▸ Assignment
Your answer should consist of the lines in the data below that contain "الألوان".

▸ Excerpted records

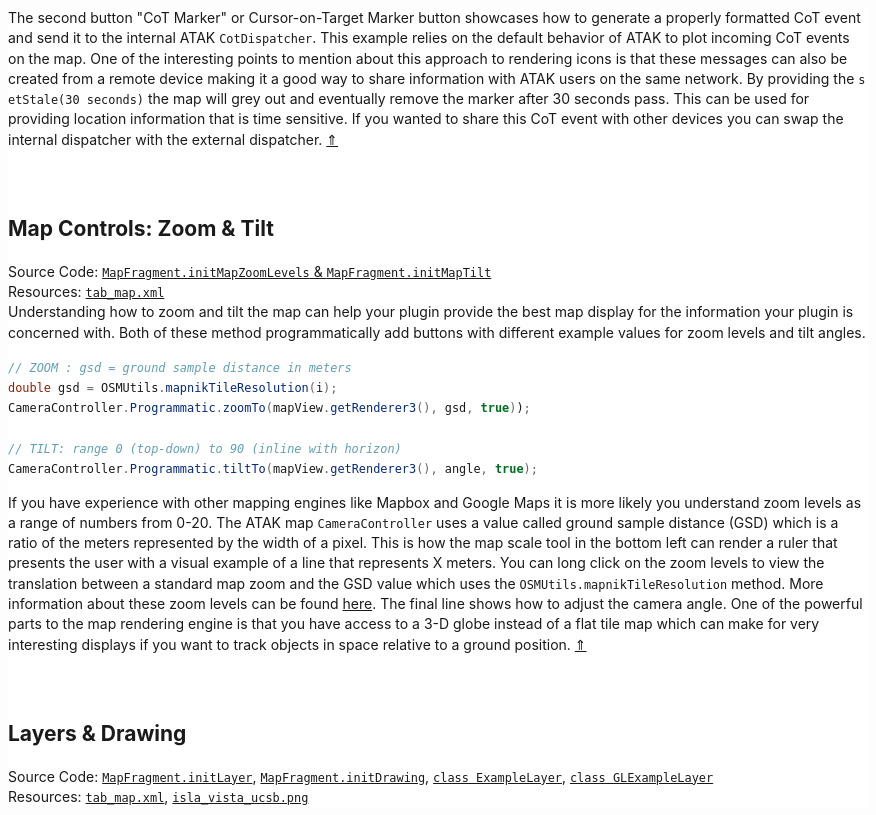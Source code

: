 The second button "CoT Marker" or Cursor-on-Target Marker button showcases how to generate a properly formatted CoT event and send it to the internal ATAK `CotDispatcher`. This example relies on the default behavior of ATAK to plot incoming CoT events on the map. One of the interesting points to mention about this approach to rendering icons is that these messages can also be created from a remote device making it a good way to share information with ATAK users on the same network. By providing the `setStale(30 seconds)` the map will grey out and eventually remove the marker after 30 seconds pass. This can be used for providing location information that is time sensitive. If you wanted to share this CoT event with other devices you can swap the internal dispatcher with the external dispatcher.  [&#8657;](#contents)

<br>

## Map Controls: Zoom & Tilt

Source Code: [`MapFragment.initMapZoomLevels` & `MapFragment.initMapTilt`](https://github.com/Toyon/LearnATAK/tree/master/demo-hello-world/app/src/main/java/com/toyon/demohelloworld/fragments/MapFragment.java#L204-233)  
Resources:  [`tab_map.xml`](https://github.com/Toyon/LearnATAK/tree/master/demo-hello-world/app/src/main/res/layout/tab_map.xml)  
Understanding how to zoom and tilt the map can help your plugin provide the best map display for the information your plugin is concerned with. Both of these method programmatically add buttons with different example values for zoom levels and tilt angles. 

```java
// ZOOM : gsd = ground sample distance in meters
double gsd = OSMUtils.mapnikTileResolution(i);
CameraController.Programmatic.zoomTo(mapView.getRenderer3(), gsd, true));

// TILT: range 0 (top-down) to 90 (inline with horizon)
CameraController.Programmatic.tiltTo(mapView.getRenderer3(), angle, true);
```

If you have experience with other mapping engines like Mapbox and Google Maps it is more likely you understand zoom levels as a range of numbers from 0-20. The ATAK map `CameraController` uses a value called ground sample distance (GSD) which is a ratio of the meters represented by the width of a pixel. This is how the map scale tool in the bottom left can render a ruler that presents the user with a visual example of a line that represents X meters. You can long click on the zoom levels to view the translation between a standard map zoom and the GSD value which uses the `OSMUtils.mapnikTileResolution` method. More information about these zoom levels can be found [here](https://wiki.openstreetmap.org/wiki/Zoom_levels). The final line shows how to adjust the camera angle. One of the powerful parts to the map rendering engine is that you have access to a 3-D globe instead of a flat tile map which can make for very interesting displays if you want to track objects in space relative to a ground position. [&#8657;](#contents)

<br>

## Layers & Drawing

Source Code: [`MapFragment.initLayer`](https://github.com/Toyon/LearnATAK/tree/master/demo-hello-world/app/src/main/java/com/toyon/demohelloworld/fragments/MapFragment.java#L236-279), [`MapFragment.initDrawing`](https://github.com/Toyon/LearnATAK/tree/master/demo-hello-world/app/src/main/java/com/toyon/demohelloworld/fragments/MapFragment.java#L283-312), [`class ExampleLayer`](https://github.com/Toyon/LearnATAK/tree/master/demo-hello-world/app/src/main/java/com/toyon/demohelloworld/samplelayer/ExampleLayer.java), [`class GLExampleLayer`](https://github.com/Toyon/LearnATAK/tree/master/demo-hello-world/app/src/main/java/com/toyon/demohelloworld/samplelayer/GLExampleLayer.java)  
Resources: [`tab_map.xml`](https://github.com/Toyon/LearnATAK/tree/master/demo-hello-world/app/src/main/res/layout/tab_map.xml), [`isla_vista_ucsb.png`](https://github.com/Toyon/LearnATAK/tree/master/demo-hello-world/app/src/main/assets/isla_vista_ucsb.png)  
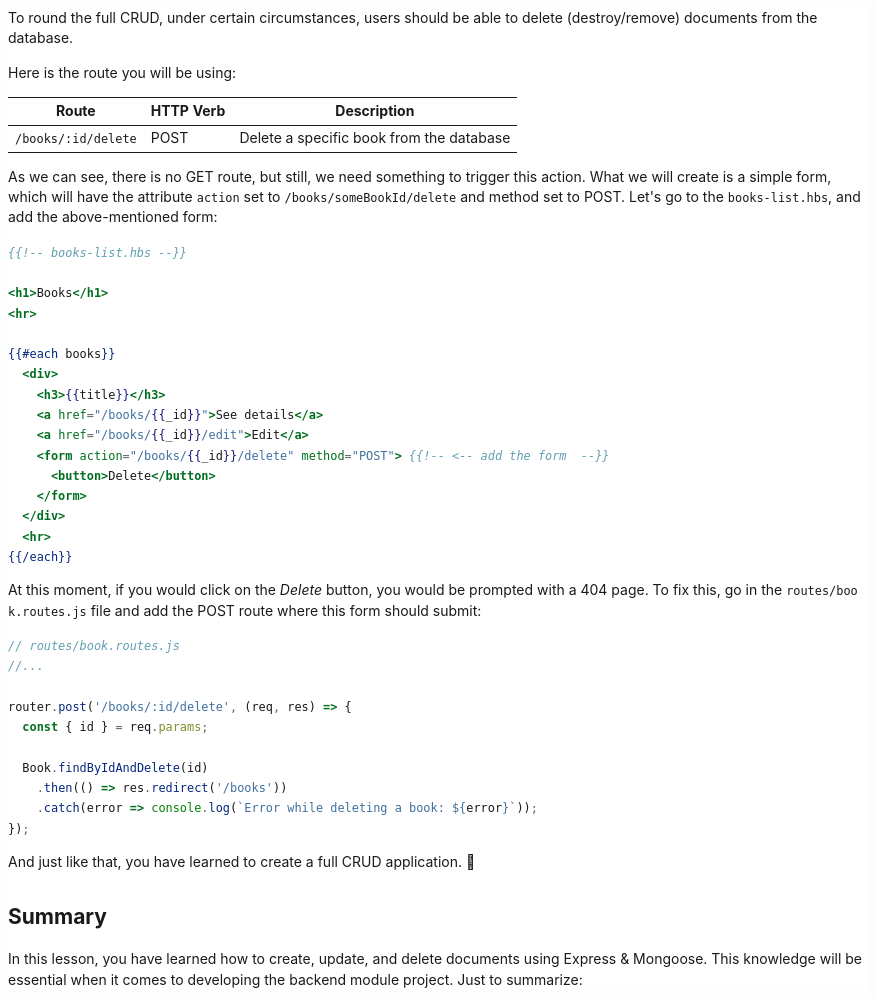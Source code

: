 To round the full CRUD, under certain circumstances, users should be able to delete (destroy/remove) documents from the database.

Here is the route you will be using:

| Route               | HTTP Verb | Description                              |
| ------------------- | --------- | ---------------------------------------- |
| `/books/:id/delete` | POST      | Delete a specific book from the database |

As we can see, there is no GET route, but still, we need something to trigger this action. What we will create is a simple form, which will have the attribute `action` set to `/books/someBookId/delete` and method set to POST. Let's go to the `books-list.hbs`, and add the above-mentioned form:

```hbs
{{!-- books-list.hbs --}}

<h1>Books</h1>
<hr>

{{#each books}}
  <div>
    <h3>{{title}}</h3>
    <a href="/books/{{_id}}">See details</a>
    <a href="/books/{{_id}}/edit">Edit</a>
    <form action="/books/{{_id}}/delete" method="POST"> {{!-- <-- add the form  --}}
      <button>Delete</button>
    </form>
  </div>
  <hr>
{{/each}}
```

At this moment, if you would click on the _Delete_ button, you would be prompted with a 404 page. To fix this, go in the `routes/book.routes.js` file and add the POST route where this form should submit:

```javascript
// routes/book.routes.js
//...

router.post('/books/:id/delete', (req, res) => {
  const { id } = req.params;

  Book.findByIdAndDelete(id)
    .then(() => res.redirect('/books'))
    .catch(error => console.log(`Error while deleting a book: ${error}`));
});
```

And just like that, you have learned to create a full CRUD application. :clap:

## Summary

In this lesson, you have learned how to create, update, and delete documents using Express & Mongoose. This knowledge will be essential when it comes to developing the backend module project.
Just to summarize:

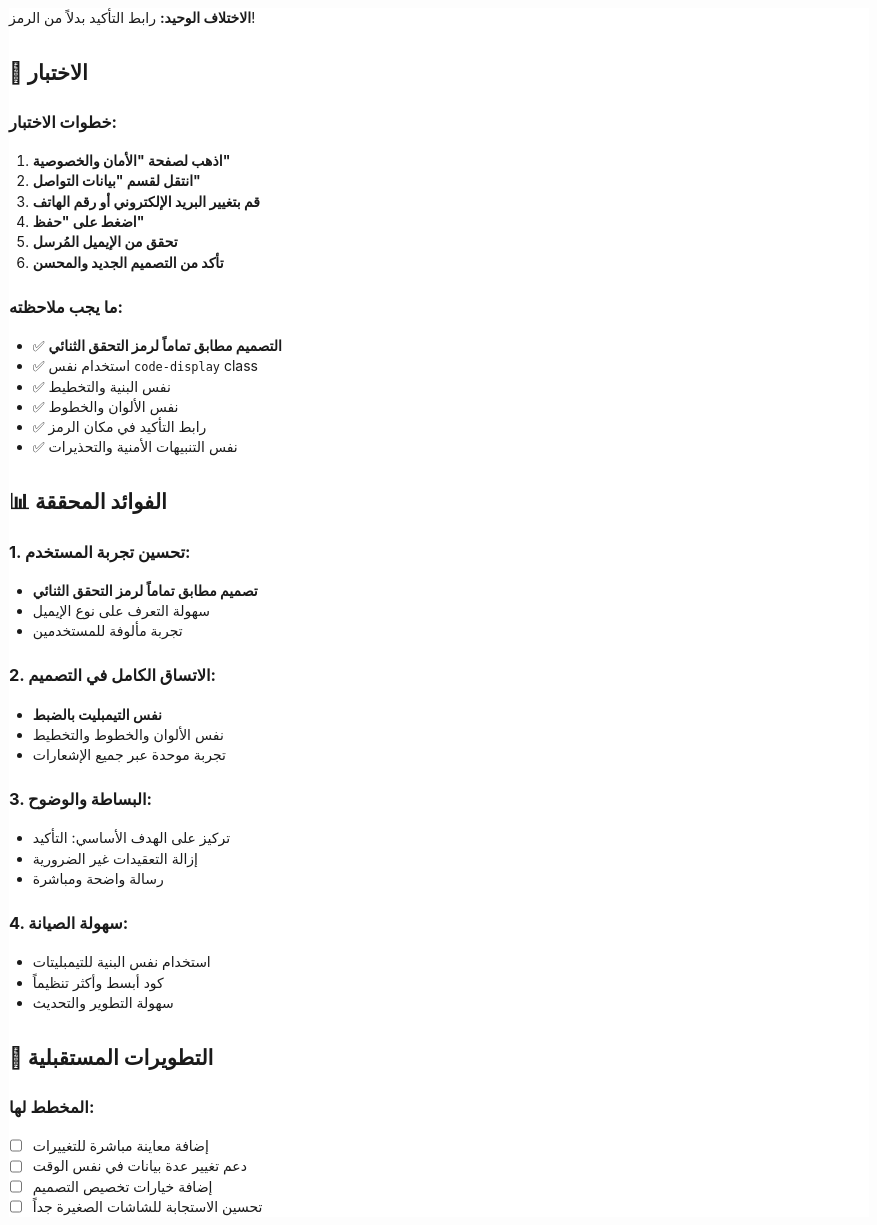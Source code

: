 **الاختلاف الوحيد:** رابط التأكيد بدلاً من الرمز!

## 🧪 الاختبار

### خطوات الاختبار:
1. **اذهب لصفحة "الأمان والخصوصية"**
2. **انتقل لقسم "بيانات التواصل"**
3. **قم بتغيير البريد الإلكتروني أو رقم الهاتف**
4. **اضغط على "حفظ"**
5. **تحقق من الإيميل المُرسل**
6. **تأكد من التصميم الجديد والمحسن**

### ما يجب ملاحظته:
- ✅ **التصميم مطابق تماماً لرمز التحقق الثنائي**
- ✅ استخدام نفس `code-display` class
- ✅ نفس البنية والتخطيط
- ✅ نفس الألوان والخطوط
- ✅ رابط التأكيد في مكان الرمز
- ✅ نفس التنبيهات الأمنية والتحذيرات

## 📊 الفوائد المحققة

### 1. **تحسين تجربة المستخدم:**
- **تصميم مطابق تماماً لرمز التحقق الثنائي**
- سهولة التعرف على نوع الإيميل
- تجربة مألوفة للمستخدمين

### 2. **الاتساق الكامل في التصميم:**
- **نفس التيمبليت بالضبط**
- نفس الألوان والخطوط والتخطيط
- تجربة موحدة عبر جميع الإشعارات

### 3. **البساطة والوضوح:**
- تركيز على الهدف الأساسي: التأكيد
- إزالة التعقيدات غير الضرورية
- رسالة واضحة ومباشرة

### 4. **سهولة الصيانة:**
- استخدام نفس البنية للتيمبليتات
- كود أبسط وأكثر تنظيماً
- سهولة التطوير والتحديث

## 🔮 التطويرات المستقبلية

### المخطط لها:
- [ ] إضافة معاينة مباشرة للتغييرات
- [ ] دعم تغيير عدة بيانات في نفس الوقت
- [ ] إضافة خيارات تخصيص التصميم
- [ ] تحسين الاستجابة للشاشات الصغيرة جداً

▸ Result for this exercise
- ✅ نفس الألوان والخطوط
- نفس الألوان والخطوط والتخطيط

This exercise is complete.